- Instructions to follow -
Of all the lines below, return only those starting with the line holding "Unique identifier for the alert associated" and going on through the line holding "ISO 8601-formatted UTC", exactly as written.

◇ ◇ ◇

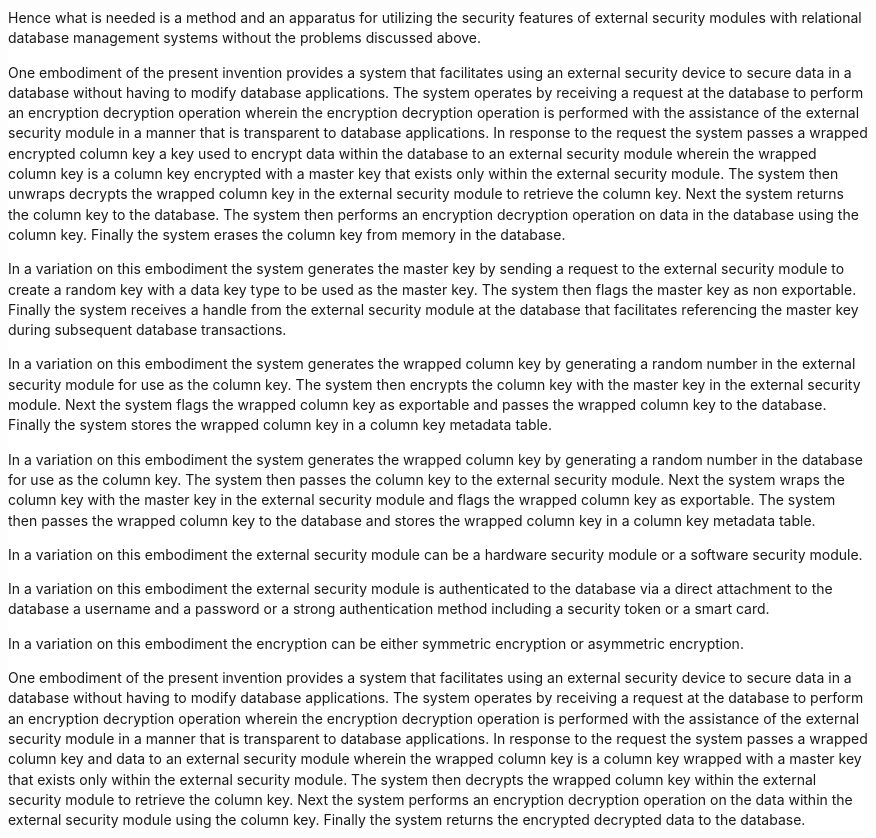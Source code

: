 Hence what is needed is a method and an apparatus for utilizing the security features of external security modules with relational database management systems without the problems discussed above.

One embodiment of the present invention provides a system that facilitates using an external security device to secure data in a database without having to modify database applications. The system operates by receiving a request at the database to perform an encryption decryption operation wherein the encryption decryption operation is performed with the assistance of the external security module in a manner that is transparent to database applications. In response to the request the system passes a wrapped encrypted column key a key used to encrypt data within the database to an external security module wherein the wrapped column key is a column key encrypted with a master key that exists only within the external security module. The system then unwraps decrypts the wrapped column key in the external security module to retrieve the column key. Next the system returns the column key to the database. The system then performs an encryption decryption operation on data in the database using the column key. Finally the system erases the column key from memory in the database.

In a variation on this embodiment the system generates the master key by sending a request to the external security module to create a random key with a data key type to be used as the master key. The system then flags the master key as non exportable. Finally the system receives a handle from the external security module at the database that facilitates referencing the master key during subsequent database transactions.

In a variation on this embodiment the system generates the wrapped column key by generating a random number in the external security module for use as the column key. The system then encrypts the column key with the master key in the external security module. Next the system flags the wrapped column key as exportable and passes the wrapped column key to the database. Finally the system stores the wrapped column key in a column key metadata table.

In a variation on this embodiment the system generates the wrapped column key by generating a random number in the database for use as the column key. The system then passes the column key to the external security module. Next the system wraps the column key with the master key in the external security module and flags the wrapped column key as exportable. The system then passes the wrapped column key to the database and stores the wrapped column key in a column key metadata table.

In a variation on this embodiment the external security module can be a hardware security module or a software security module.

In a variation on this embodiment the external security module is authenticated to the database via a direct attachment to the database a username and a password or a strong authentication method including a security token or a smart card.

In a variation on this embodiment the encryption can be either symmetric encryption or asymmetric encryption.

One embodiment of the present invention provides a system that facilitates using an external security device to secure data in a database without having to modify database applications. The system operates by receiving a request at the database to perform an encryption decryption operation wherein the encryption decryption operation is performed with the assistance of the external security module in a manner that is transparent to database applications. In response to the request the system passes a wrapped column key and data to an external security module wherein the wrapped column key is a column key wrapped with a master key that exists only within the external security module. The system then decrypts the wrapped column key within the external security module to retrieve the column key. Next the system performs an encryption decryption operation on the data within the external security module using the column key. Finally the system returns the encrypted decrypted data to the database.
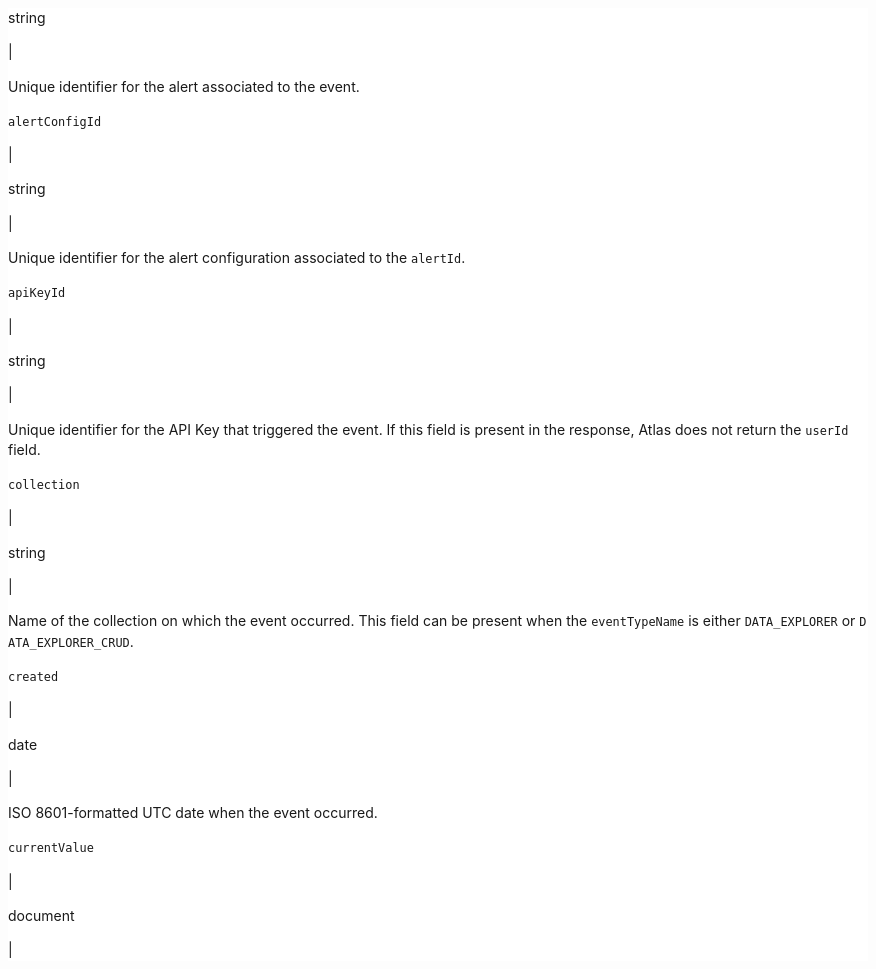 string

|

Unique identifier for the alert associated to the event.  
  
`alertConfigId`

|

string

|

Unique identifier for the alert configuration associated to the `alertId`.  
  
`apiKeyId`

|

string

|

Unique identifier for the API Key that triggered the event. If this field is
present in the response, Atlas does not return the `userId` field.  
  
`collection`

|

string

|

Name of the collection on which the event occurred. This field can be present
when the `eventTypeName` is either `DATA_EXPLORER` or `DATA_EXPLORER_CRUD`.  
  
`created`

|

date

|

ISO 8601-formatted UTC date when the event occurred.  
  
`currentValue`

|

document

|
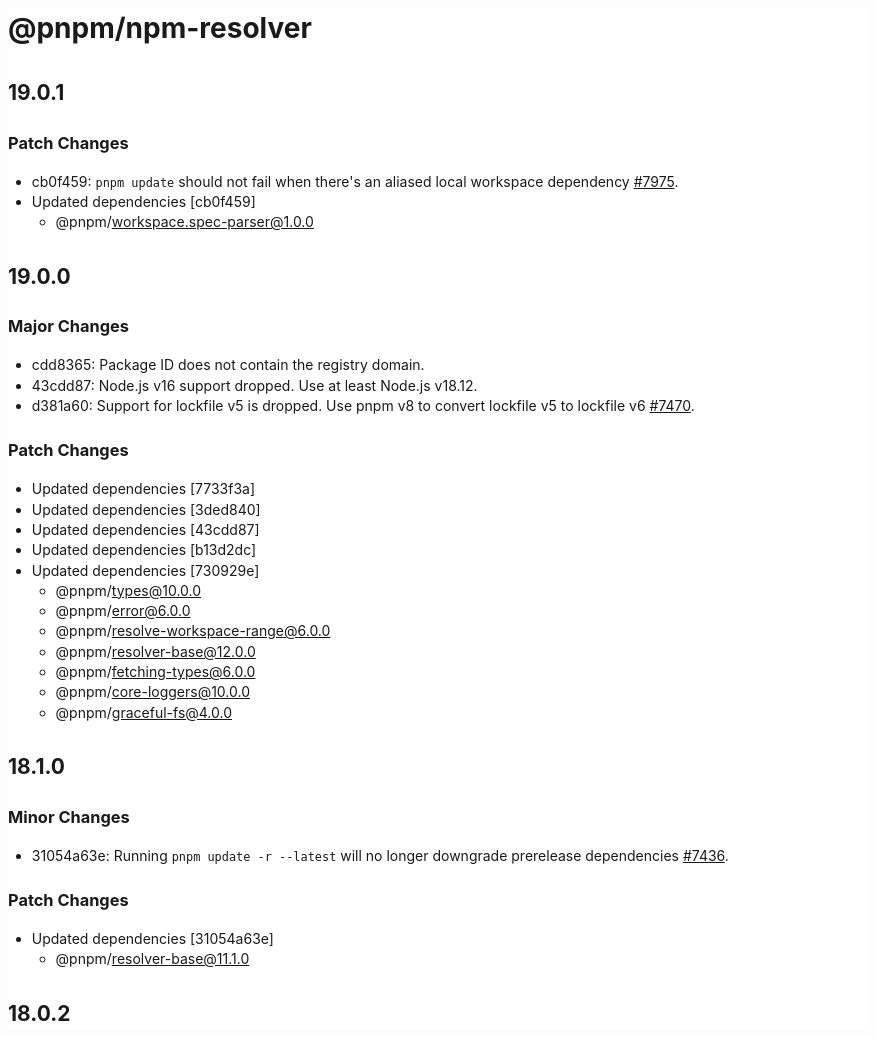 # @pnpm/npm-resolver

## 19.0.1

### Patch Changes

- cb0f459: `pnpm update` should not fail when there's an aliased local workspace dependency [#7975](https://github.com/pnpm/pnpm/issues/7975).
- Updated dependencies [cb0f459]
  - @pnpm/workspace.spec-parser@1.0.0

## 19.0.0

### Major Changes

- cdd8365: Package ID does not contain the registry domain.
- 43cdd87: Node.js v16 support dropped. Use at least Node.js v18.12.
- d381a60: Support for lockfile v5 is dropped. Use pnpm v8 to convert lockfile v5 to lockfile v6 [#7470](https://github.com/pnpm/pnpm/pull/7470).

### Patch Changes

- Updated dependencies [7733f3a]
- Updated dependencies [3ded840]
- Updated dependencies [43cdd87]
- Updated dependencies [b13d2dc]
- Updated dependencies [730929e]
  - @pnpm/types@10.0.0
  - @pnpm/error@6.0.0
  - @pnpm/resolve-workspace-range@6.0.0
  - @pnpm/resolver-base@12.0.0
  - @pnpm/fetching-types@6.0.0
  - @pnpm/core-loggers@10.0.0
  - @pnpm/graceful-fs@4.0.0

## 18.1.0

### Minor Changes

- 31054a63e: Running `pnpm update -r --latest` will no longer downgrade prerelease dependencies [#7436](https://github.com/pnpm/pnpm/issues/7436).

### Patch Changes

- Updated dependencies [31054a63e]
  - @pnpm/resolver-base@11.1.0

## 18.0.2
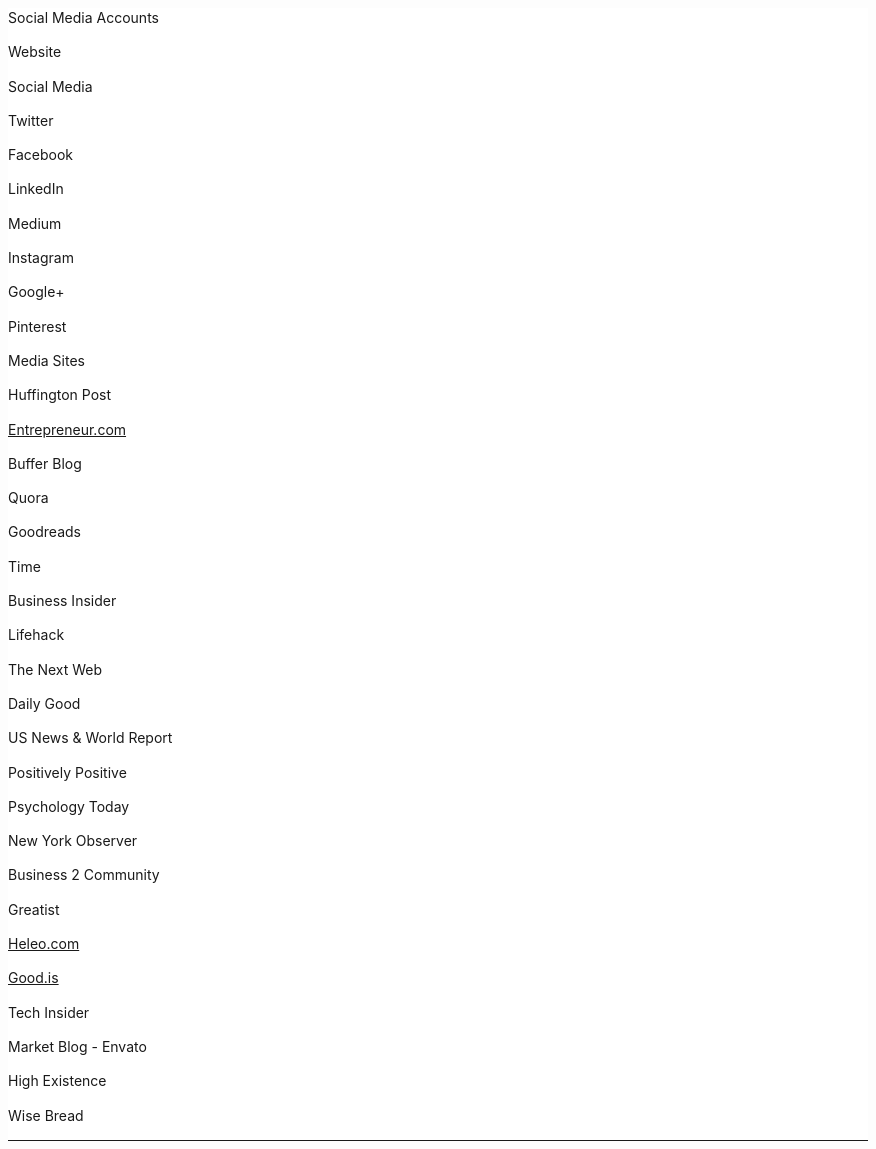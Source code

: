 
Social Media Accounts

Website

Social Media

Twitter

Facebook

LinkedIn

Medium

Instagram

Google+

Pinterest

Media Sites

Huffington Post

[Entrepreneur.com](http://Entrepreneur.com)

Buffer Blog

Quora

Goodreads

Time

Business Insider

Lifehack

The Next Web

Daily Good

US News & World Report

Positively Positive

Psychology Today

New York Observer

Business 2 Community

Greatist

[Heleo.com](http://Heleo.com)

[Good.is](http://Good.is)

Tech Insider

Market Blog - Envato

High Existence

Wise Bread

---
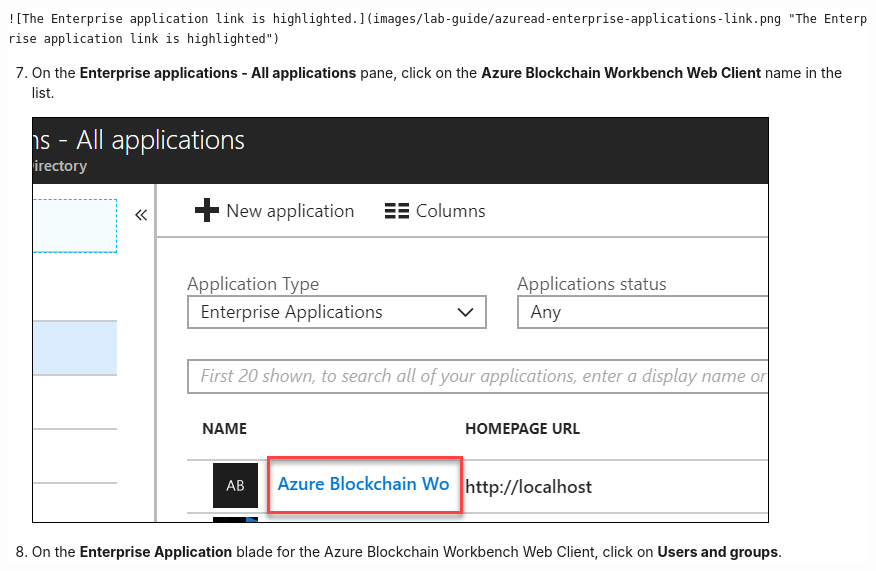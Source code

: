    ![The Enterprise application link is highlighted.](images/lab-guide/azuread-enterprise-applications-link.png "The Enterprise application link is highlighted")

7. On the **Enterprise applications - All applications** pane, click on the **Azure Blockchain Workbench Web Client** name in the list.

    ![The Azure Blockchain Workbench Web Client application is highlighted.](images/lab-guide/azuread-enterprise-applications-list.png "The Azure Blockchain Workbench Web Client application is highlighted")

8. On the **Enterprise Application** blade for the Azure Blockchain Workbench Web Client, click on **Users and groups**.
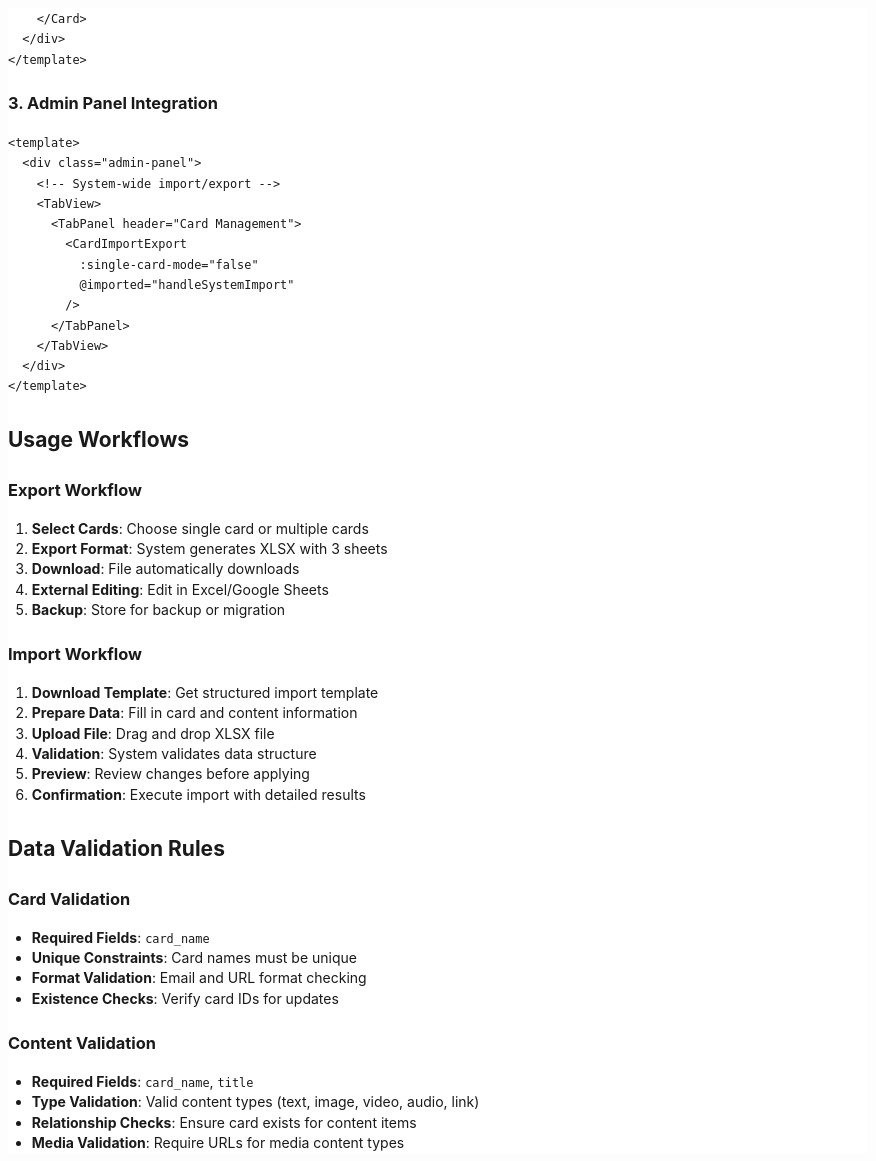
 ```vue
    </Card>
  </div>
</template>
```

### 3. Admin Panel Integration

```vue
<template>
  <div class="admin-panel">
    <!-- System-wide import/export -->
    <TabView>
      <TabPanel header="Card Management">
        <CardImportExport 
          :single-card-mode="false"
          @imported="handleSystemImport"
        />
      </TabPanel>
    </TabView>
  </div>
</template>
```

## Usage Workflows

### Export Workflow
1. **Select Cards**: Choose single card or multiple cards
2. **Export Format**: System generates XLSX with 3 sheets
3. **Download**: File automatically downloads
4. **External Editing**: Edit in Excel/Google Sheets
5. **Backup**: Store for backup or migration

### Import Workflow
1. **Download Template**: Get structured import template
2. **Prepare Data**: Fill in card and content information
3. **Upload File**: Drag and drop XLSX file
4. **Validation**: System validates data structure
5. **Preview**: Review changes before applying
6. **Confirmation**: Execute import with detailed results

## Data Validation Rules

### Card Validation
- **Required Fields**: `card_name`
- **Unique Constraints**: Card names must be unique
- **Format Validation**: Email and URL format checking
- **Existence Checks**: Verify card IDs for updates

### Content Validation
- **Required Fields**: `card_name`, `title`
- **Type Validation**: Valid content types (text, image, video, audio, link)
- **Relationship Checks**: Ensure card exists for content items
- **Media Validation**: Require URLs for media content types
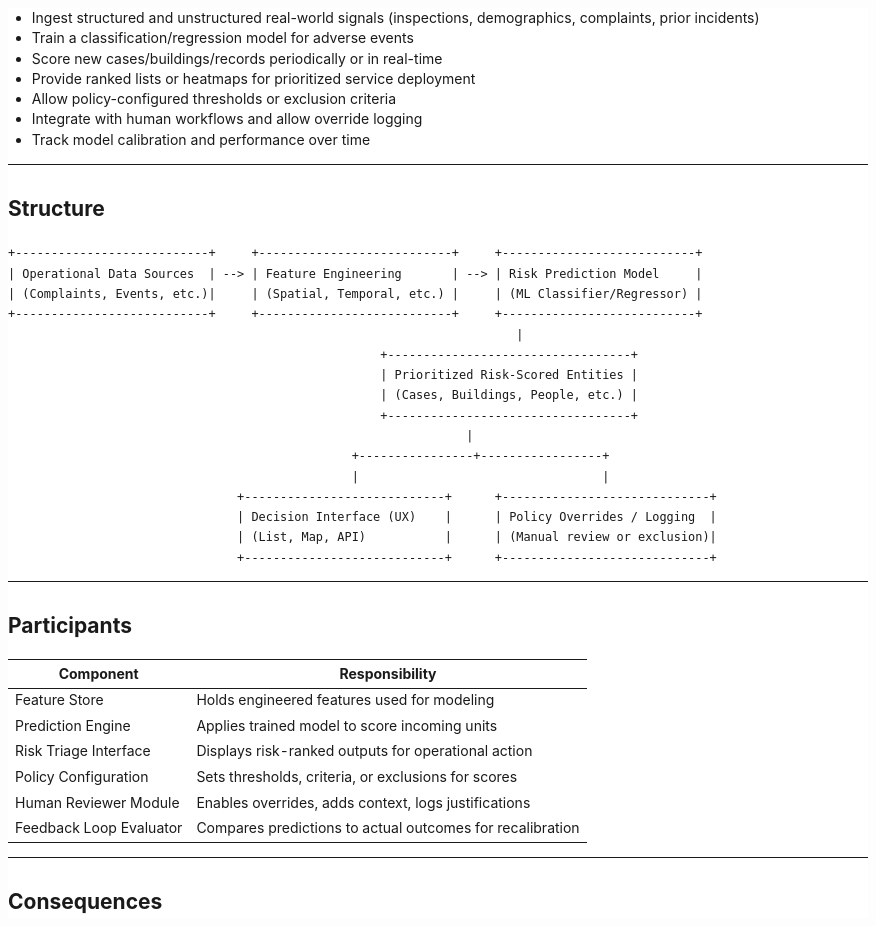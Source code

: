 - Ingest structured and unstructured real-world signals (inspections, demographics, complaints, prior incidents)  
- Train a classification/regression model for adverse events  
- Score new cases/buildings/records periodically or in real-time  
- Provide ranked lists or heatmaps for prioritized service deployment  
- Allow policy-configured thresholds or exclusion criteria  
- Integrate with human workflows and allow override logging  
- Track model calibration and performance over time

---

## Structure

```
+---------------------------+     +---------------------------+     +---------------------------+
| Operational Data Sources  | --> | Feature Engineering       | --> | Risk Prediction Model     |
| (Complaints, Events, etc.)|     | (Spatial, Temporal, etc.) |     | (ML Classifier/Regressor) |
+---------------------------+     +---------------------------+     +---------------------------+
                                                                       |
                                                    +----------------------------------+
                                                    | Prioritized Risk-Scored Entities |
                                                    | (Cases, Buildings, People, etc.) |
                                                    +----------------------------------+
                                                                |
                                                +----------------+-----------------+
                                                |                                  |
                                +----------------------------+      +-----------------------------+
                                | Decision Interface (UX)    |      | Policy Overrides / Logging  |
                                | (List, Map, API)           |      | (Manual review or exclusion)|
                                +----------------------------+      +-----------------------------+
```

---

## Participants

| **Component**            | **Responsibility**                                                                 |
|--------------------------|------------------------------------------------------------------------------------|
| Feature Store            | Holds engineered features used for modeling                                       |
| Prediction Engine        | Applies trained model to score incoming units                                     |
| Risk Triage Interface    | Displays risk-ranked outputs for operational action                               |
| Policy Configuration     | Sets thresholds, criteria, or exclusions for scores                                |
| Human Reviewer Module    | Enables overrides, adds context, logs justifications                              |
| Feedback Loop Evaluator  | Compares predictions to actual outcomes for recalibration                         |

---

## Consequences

◇ ◇ ◇

- Solution for this exercise -
Unique identifier for the alert associated to the event.  
  
`alertConfigId`

|

string

|

Unique identifier for the alert configuration associated to the `alertId`.  
  
`apiKeyId`

|

string

|

Unique identifier for the API Key that triggered the event. If this field is
present in the response, Atlas does not return the `userId` field.  
  
`collection`

|

string

|

Name of the collection on which the event occurred. This field can be present
when the `eventTypeName` is either `DATA_EXPLORER` or `DATA_EXPLORER_CRUD`.  
  
`created`

|

date

|

ISO 8601-formatted UTC date when the event occurred.  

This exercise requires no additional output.